Your instructions: Scan the entries below and report only how many lines contain "with".

Stored data entries:

____

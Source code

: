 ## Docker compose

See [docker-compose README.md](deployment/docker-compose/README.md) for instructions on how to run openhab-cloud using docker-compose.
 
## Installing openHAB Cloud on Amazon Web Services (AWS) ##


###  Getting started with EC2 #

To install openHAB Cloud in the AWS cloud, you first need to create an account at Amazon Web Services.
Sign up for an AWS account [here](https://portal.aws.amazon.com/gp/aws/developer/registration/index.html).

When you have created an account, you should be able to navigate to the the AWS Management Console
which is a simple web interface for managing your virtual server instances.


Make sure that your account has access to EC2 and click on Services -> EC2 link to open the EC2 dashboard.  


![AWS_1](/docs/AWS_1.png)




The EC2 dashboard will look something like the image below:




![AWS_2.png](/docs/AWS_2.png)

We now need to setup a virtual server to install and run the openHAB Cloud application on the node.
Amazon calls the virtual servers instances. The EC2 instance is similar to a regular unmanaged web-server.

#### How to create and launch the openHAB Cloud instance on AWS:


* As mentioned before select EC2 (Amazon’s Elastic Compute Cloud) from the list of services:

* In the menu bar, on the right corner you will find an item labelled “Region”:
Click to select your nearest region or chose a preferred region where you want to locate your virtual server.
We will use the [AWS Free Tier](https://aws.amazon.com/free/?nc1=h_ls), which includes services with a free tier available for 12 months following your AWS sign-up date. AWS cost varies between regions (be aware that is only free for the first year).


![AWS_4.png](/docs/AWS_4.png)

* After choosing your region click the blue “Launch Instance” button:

____

Response: 2